Сразу после премьеры "Гамлета" театр драмы и комедии на Таганке вернулся к «Живому», запрещенному два года назад. Репетиции возобновились 5 декабря 1971 года. «В театре все живут репетициями «Кузькина», и про Гамлета забыли. Но я помню». – пишет Владимир Высоцкий 11 декабря.
По всей видимости, именно в декабре Юрий Любимов поручил поэту написать частушки взамен прежних, хотя и народных, но не не прошедших цензуру. Черновики и рабочий автограф хранятся в РГАЛИ, в фонде «Владимир Высоцкий» <ф.3004 оп. 1 ед.хр.108, л.л.1,2>. Помню, что машинописный текст был в литчасти театра у Петра Леонова, не знаю, сохранилась ли у меня копия. И только недавно, в 2022 году, ваш покорный слуга обнаружил их в сценарии спектакля, относящегося к 1971-72 годам. Именно частушки В.Высоцкого в него вклеены, в них внесена правка и они расписаны по картинам. (РГАЛИ ф.2485 оп.4 ед.хр.686 лл.87,88,89 <с нарушением последовательности> ) Возможно, репетиции расписаны и по их стенограммам можно установить, в какой именно день заказаны частушки.

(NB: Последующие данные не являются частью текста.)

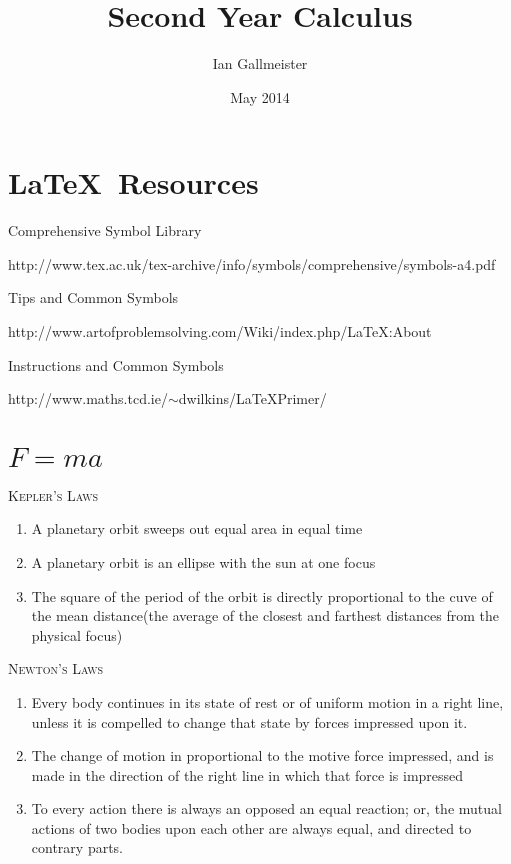 \documentclass{article}
\title{Second Year Calculus}
\author{Ian Gallmeister}
\date{May 2014}
\begin{document}
\maketitle

\section{\LaTeX\ Resources}

Comprehensive Symbol Library

\smallskip

http://www.tex.ac.uk/tex-archive/info/symbols/comprehensive/symbols-a4.pdf

\bigskip

Tips and Common Symbols

\smallskip

http://www.artofproblemsolving.com/Wiki/index.php/LaTeX:About

\bigskip

Instructions and Common Symbols

\smallskip

http://www.maths.tcd.ie/$\sim$dwilkins/LaTeXPrimer/

\section{$F = ma$}

\bigskip

\textsc{Kepler's Laws}

\begin{enumerate}
\item 
A planetary orbit sweeps out equal area in equal time
\item
A planetary orbit is an ellipse with the sun at one focus
\item
The square of the period of the orbit is directly proportional to the cuve of the mean distance(the average of the closest and farthest distances from the physical focus)
\end{enumerate}

\bigskip

\textsc{Newton's Laws}

\begin{enumerate}
\item 
Every body continues in its state of rest or of uniform motion in a right line, unless it is compelled to change that state by forces impressed upon it.
\item
The change of motion in proportional to the motive force impressed, and is made in the direction of the right line in which that force is impressed
\item
To every action there is always an opposed an equal reaction; or, the mutual actions of two bodies upon each other are always equal, and directed to contrary parts.
\end{enumerate}
\end{document}
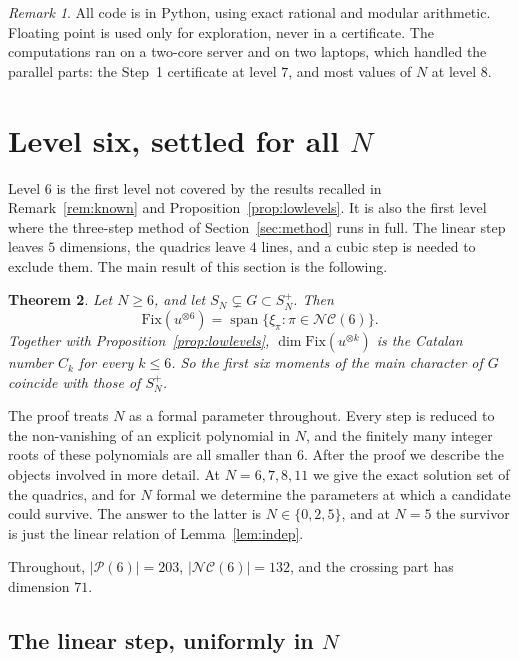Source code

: \documentclass[11pt]{amsart}
\newtheorem{theorem}{Theorem}[section]
\theoremstyle{definition}
\theoremstyle{remark}
\newtheorem{remark}[theorem]{Remark}
\theoremstyle{plain}
\numberwithin{equation}{section}
\numberwithin{table}{section}
\newcommand{\Fix}{\mathrm{Fix}}
\newcommand{\NC}{\mathcal{NC}}
\newcommand{\Pp}{\mathcal{P}}
\DeclareMathOperator{\spn}{span}
\begin{document}
\begin{remark}
All code is in Python, using exact rational and modular arithmetic. Floating point is used only for exploration, never in a certificate. The computations ran on a two-core server and on two laptops, which handled the parallel parts: the Step~1 certificate at level $7$, and most values of $N$ at level $8$.
\end{remark}



\section{Level six, settled for all \texorpdfstring{$N$}{N}}\label{sec:six}

Level $6$ is the first level not covered by the results recalled in Remark~\ref{rem:known} and Proposition~\ref{prop:lowlevels}. It is also the first level where the three-step method of Section~\ref{sec:method} runs in full. The linear step leaves $5$ dimensions, the quadrics leave $4$ lines, and a cubic step is needed to exclude them. The main result of this section is the following.

\begin{theorem}\label{thm:levelsix}
Let $N\ge6$, and let $S_N\subsetneq G\subset S_N^+$. Then
\[
\Fix(u^{\otimes6})=\spn\{\xi_\pi:\pi\in\NC(6)\}.
\]
Together with Proposition~\ref{prop:lowlevels}, $\dim\Fix(u^{\otimes k})$ is the Catalan number $C_k$ for every $k\le6$. So the first six moments of the main character of $G$ coincide with those of $S_N^+$.
\end{theorem}

The proof treats $N$ as a formal parameter throughout. Every step is reduced to the non-vanishing of an explicit polynomial in $N$, and the finitely many integer roots of these polynomials are all smaller than $6$. After the proof we describe the objects involved in more detail. At $N=6,7,8,11$ we give the exact solution set of the quadrics, and for $N$ formal we determine the parameters at which a candidate could survive. The answer to the latter is $N\in\{0,2,5\}$, and at $N=5$ the survivor is just the linear relation of Lemma~\ref{lem:indep}.

Throughout, $|\Pp(6)|=203$, $|\NC(6)|=132$, and the crossing part has dimension $71$.

\subsection{The linear step, uniformly in $N$}
\end{document}
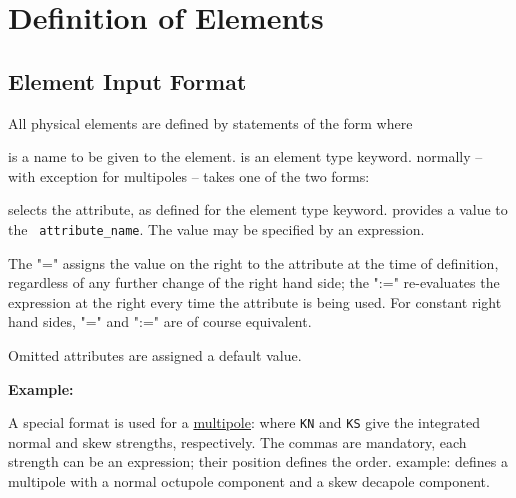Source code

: 
\chapter{Definition of Elements}
\label{chap:element_definition}

\section{Element Input Format}
\label{sec:element_input}

All physical elements are defined by statements of the form 
where 
\begin{madlist}
   is a name to be given to the element.
   is an element type keyword.  
   normally -- with exception for multipoles -- takes one of the two forms:
    \begin{madlist}
       selects the attribute,
      as defined for the element type keyword.   
       provides a value to the {\tt
        attribute\_name}. The value may be specified by an expression.
    \end{madlist}
    The "=" assigns the value on the right to
    the attribute at the time of definition, regardless of any
    further change of the right hand side; the ":=" re-evaluates
    the expression at the right every time the attribute is being
    used. For constant right hand sides, "=" and ":=" are of
    course equivalent.  
\end{madlist}

Omitted attributes are assigned a default value.

{\bf Example:} 

A special format is used for a \hyperref[sec:multipole]{multipole}: 
where {\tt KN} and {\tt KS} give the integrated normal and skew strengths,
respectively. The commas are mandatory, each strength can be an
expression; their position defines the order. example:  
defines a multipole with a normal octupole component and a skew decapole
component.  

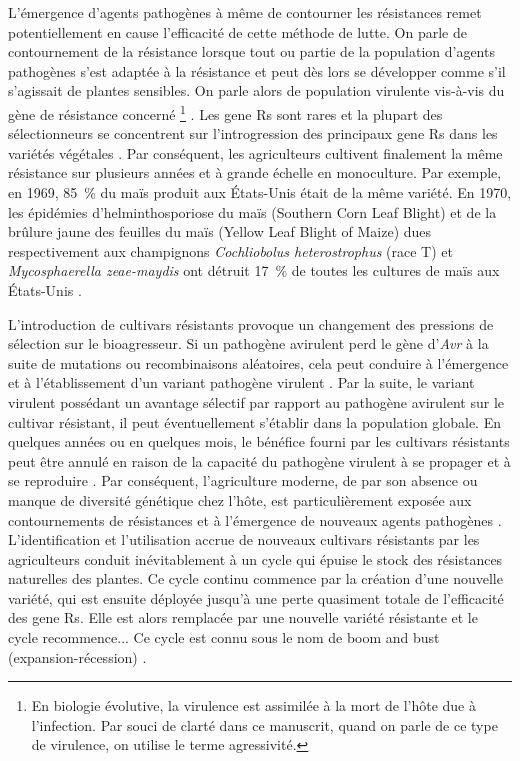 	 L'émergence d'agents pathogènes à même de contourner les résistances remet potentiellement en cause l'efficacité de cette méthode de lutte. On parle de contournement de la résistance lorsque tout ou partie de la population d'agents pathogènes s'est adaptée à la résistance et peut dès lors se développer comme s’il s’agissait de plantes sensibles. On parle alors de population \og virulente \fg{} vis-à-vis du gène de résistance concerné \footnote{En biologie évolutive, la virulence est assimilée à la mort de l'hôte due à l'infection. Par souci de clarté dans ce manuscrit, quand on parle de ce type de virulence, on utilise le terme agressivité.} \citep{McDonald2002}. Les \glspl{gene R} sont rares et la plupart des sélectionneurs se concentrent sur l'introgression des principaux \glspl{gene R} dans les variétés végétales \citep{Zhan2015}. Par conséquent, les agriculteurs cultivent finalement la même résistance sur plusieurs années et à grande échelle en monoculture.  Par exemple, en 1969, 85~\% du maïs produit aux États-Unis était de la même variété.
  En 1970, les épidémies  d'helminthosporiose du maïs  (Southern Corn Leaf Blight) et de la \og brûlure jaune des feuilles du maïs \fg{} (Yellow Leaf Blight of Maize) dues respectivement aux champignons \textit{Cochliobolus heterostrophus} (race T) et  \textit{Mycosphaerella zeae-maydis}    ont détruit 17~\% de toutes les cultures de maïs aux États-Unis \citep{Pring1989}.

	 L'introduction de cultivars résistants  provoque un changement des pressions de sélection sur le bioagresseur.  Si un pathogène avirulent perd le gène d'\textit{Avr} à la suite de mutations ou recombinaisons aléatoires, cela peut conduire   à l'émergence et à l'établissement d'un variant pathogène virulent  \citep{McDonald2002, Castagnone-Sereno2002, Garcia-arenal2003a, Parlevliet2002, Moffat2001}. Par la suite, le variant virulent possédant un avantage sélectif par rapport au pathogène avirulent  sur le cultivar résistant, il peut éventuellement s'établir dans la population globale.  En quelques années ou en quelques mois, le bénéfice
fourni par les cultivars résistants peut être annulé en raison de la capacité du pathogène virulent à se propager et à se reproduire \citep{McDonald2002, Parlevliet2002}. Par conséquent, l'agriculture moderne, de par son absence ou manque de diversité génétique chez l'hôte, est  particulièrement exposée aux contournements de résistances et à l’émergence de
nouveaux agents pathogènes \citep{Stukenbrock2008, Anderson2004}. L’identification et l'utilisation accrue de nouveaux cultivars résistants par  les agriculteurs conduit inévitablement à un cycle qui épuise le stock des résistances naturelles des plantes. Ce cycle continu commence par la création d'une nouvelle variété, qui est ensuite déployée jusqu'à une perte quasiment totale de l'efficacité des \glspl{gene R}. Elle est alors remplacée par une nouvelle variété résistante et le cycle recommence... Ce cycle est connu sous le nom de \og boom and bust \fg{} (expansion-récession) \citep{Brown2011, Brown2015, Zhan2015}.

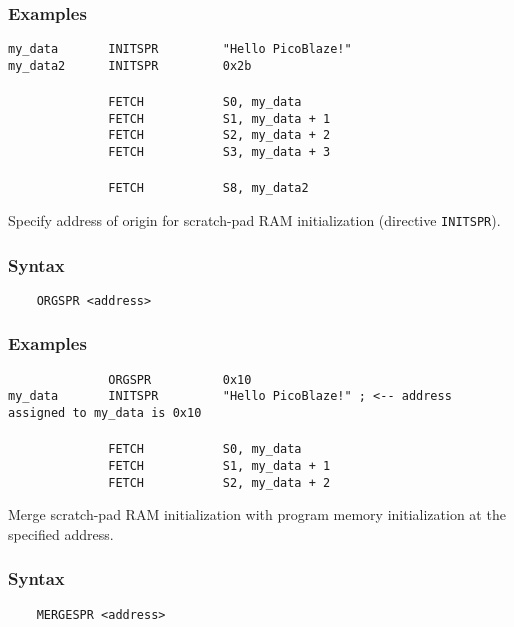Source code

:     \subsubsection{Examples}
        \verb'my_data       INITSPR         "Hello PicoBlaze!"'\\
        \verb'my_data2      INITSPR         0x2b'\\
        \verb''\\
        \verb'              FETCH           S0, my_data'\\
        \verb'              FETCH           S1, my_data + 1'\\
        \verb'              FETCH           S2, my_data + 2'\\
        \verb'              FETCH           S3, my_data + 3'\\
        \verb''\\
        \verb'              FETCH           S8, my_data2'

    Specify address of origin for scratch-pad RAM initialization (directive \texttt{INITSPR}).

    \subsubsection{Syntax}
        \verb'    ORGSPR <address>'

    \subsubsection{Examples}
        \verb'              ORGSPR          0x10'\\
        \verb'my_data       INITSPR         "Hello PicoBlaze!" ; <-- address assigned to my_data is 0x10'\\
        \verb''\\
        \verb'              FETCH           S0, my_data'\\
        \verb'              FETCH           S1, my_data + 1'\\
        \verb'              FETCH           S2, my_data + 2'

    Merge scratch-pad RAM initialization with program memory initialization at the specified address.

    \subsubsection{Syntax}
        \verb'    MERGESPR <address>'

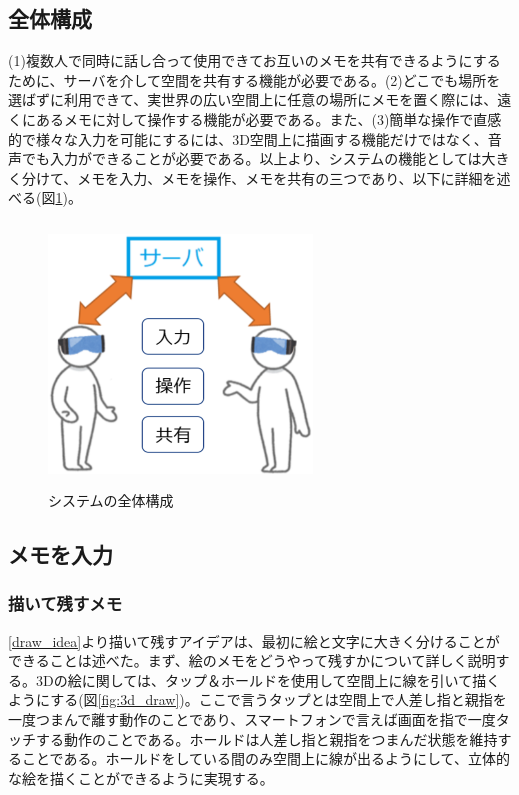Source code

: \documentclass[11pt,a4j, titlepage]{jarticle} %
\begin{document}
\subsection{全体構成}
(1)複数人で同時に話し合って使用できてお互いのメモを共有できるようにするために、サーバを介して空間を共有する機能が必要である。(2)どこでも場所を選ばずに利用できて、実世界の広い空間上に任意の場所にメモを置く際には、遠くにあるメモに対して操作する機能が必要である。また、(3)簡単な操作で直感的で様々な入力を可能にするには、3D空間上に描画する機能だけではなく、音声でも入力ができることが必要である。以上より、システムの機能としては大きく分けて、メモを入力、メモを操作、メモを共有の三つであり、以下に詳細を述べる(図\ref{fig:systemzentai})。

\begin{figure}[H]
  \begin{center}
    \includegraphics[clip,height=7.0cm,width=7.0cm]{./systemzentai.eps}
    \caption{システムの全体構成}
    \label{fig:systemzentai}
  \end{center}
\end{figure}

\subsection{メモを入力}

\subsubsection{描いて残すメモ} \label{draw_memo}
\ref{draw_idea}より描いて残すアイデアは、最初に絵と文字に大きく分けることができることは述べた。まず、絵のメモをどうやって残すかについて詳しく説明する。3Dの絵に関しては、タップ＆ホールドを使用して空間上に線を引いて描くようにする(図\ref{fig:3d_draw})。ここで言うタップとは空間上で人差し指と親指を一度つまんで離す動作のことであり、スマートフォンで言えば画面を指で一度タッチする動作のことである。ホールドは人差し指と親指をつまんだ状態を維持することである。ホールドをしている間のみ空間上に線が出るようにして、立体的な絵を描くことができるように実現する。
\end{document}
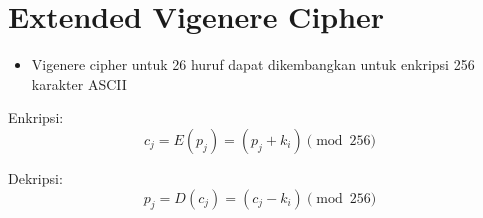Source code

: \documentclass{article}
\begin{document}

\section*{Extended Vigenere Cipher}

\begin{itemize}
    \item Vigenere cipher untuk 26 huruf dapat dikembangkan untuk enkripsi 256 karakter ASCII
\end{itemize}

\vspace{10mm}

Enkripsi: \[ c_j = E(p_j) = (p_j + k_i) \pmod{256} \]

Dekripsi: \[ p_j = D(c_j) = (c_j - k_i) \pmod{256} \]
\end{document}
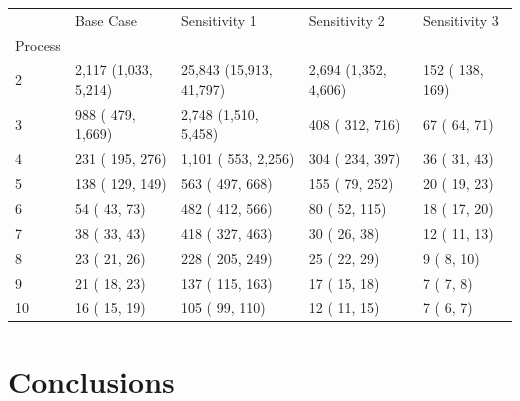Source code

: \begin{table}
    \centering

    \begin{tabular}{|l|l|l|l|l|}
    \hline
     &             Base Case &            Sensitivity 1 &         Sensitivity 2 &      Sensitivity 3 \\
    Process &                       &                          &                       &                    \\
    \hline\hline
    2       &  2,117 (1,033, 5,214) &  25,843 (15,913, 41,797) &  2,694 (1,352, 4,606) &   152 ( 138,  169) \\
    3       &     988 ( 479, 1,669) &     2,748 (1,510, 5,458) &      408 ( 312,  716) &    67 (  64,   71) \\
    4       &      231 ( 195,  276) &      1,101 ( 553, 2,256) &      304 ( 234,  397) &    36 (  31,   43) \\
    5       &      138 ( 129,  149) &         563 ( 497,  668) &      155 (  79,  252) &    20 (  19,   23) \\
    6       &       54 (  43,   73) &         482 ( 412,  566) &       80 (  52,  115) &    18 (  17,   20) \\
    7       &       38 (  33,   43) &         418 ( 327,  463) &       30 (  26,   38) &    12 (  11,   13) \\
    8       &       23 (  21,   26) &         228 ( 205,  249) &       25 (  22,   29) &     9 (   8,   10) \\
    9       &       21 (  18,   23) &         137 ( 115,  163) &       17 (  15,   18) &     7 (   7,    8) \\
    10      &       16 (  15,   19) &         105 (  99,  110) &       12 (  11,   15) &     7 (   6,    7) \\
    \hline
    \end{tabular}
    \label{tab:sens_ts}
\end{table}


\section{Conclusions}\label{sec:msm_opt_conc}

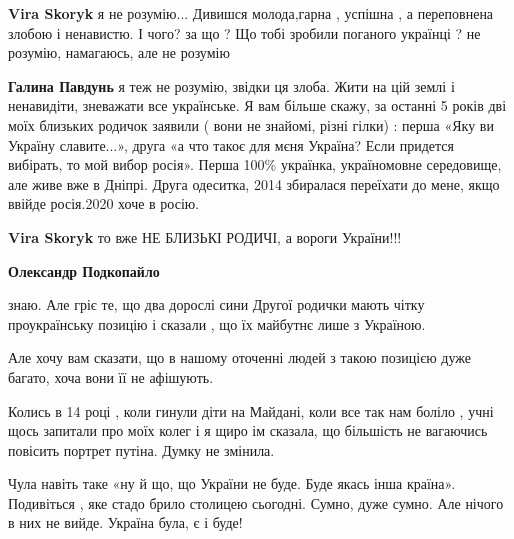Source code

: \begin{itemize}
\begin{itemize}
\begin{itemize}
\textbf{Vira Skoryk} я не розумію... Дивишся молода,гарна , успішна , а
переповнена злобою і ненавистю. І чого? за що ? Що тобі зробили поганого
українці ? не розумію, намагаюсь, але не розумію

 
\textbf{Галина Павдунь} я теж не розумію, звідки ця злоба. Жити на цій землі і
ненавидіти, зневажати все українське. Я вам більше скажу, за останні 5 років
дві моїх близьких родичок заявили ( вони не знайомі, різні гілки) : перша «Яку
ви Україну славите...», друга «а что такоє для мєня Україна? Если придется
вибірать, то мой вибор росія». Перша 100\% українка, україномовне середовище,
але живе вже в Дніпрі. Друга одеситка, 2014 збиралася переїхати до мене, якщо
ввійде росія.2020 хоче в росію.

 
\textbf{Vira Skoryk} то вже НЕ БЛИЗЬКІ РОДИЧІ, а вороги України!!!

 
\textbf{Олександр Подкопайло} 

знаю. Але гріє те, що два дорослі сини Другої родички мають чітку проукраїнську
позицію і сказали , що їх майбутнє лише з Україною. 

Але хочу вам сказати, що в нашому оточенні людей з такою позицією дуже багато,
хоча вони її не афішують.

Колись в 14 році , коли гинули діти на Майдані, коли все так нам боліло , учні
щось запитали про моїх колег і я щиро ім сказала, що більшість не вагаючись
повісить портрет путіна. Думку не змінила. 

Чула навіть таке «ну й що, що України не буде. Буде якась інша країна».
Подивіться , яке стадо брило столицею сьогодні. Сумно, дуже сумно. Але нічого в
них не вийде. Україна була, є і буде!


\end{itemize}
\end{itemize}
\end{itemize}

Прежние частушки всем нравились и их появление в спектакле достойно отдельного рассказа. Толя Меньщиков (3 июня 1950, Москва — 30 октября 2025) мне рассказывал, что привезли какого-то мужика с баяном, так он часа два-три пел со сцены частушки, народ на полу валялся, хохотал - зрительный зал был полон. Те частушки на 90 процентов были матерные. Вот из них выбрали более-менее подходящие. Понятно, что они не могли устроить Главное Управление Культуры исполкома Моссовета. А вот новые частушки были плоть от плоти текста пьесы, ни о советской власти, ни о колхозах, ни о чем, кроме персонажей речь не должна была идти.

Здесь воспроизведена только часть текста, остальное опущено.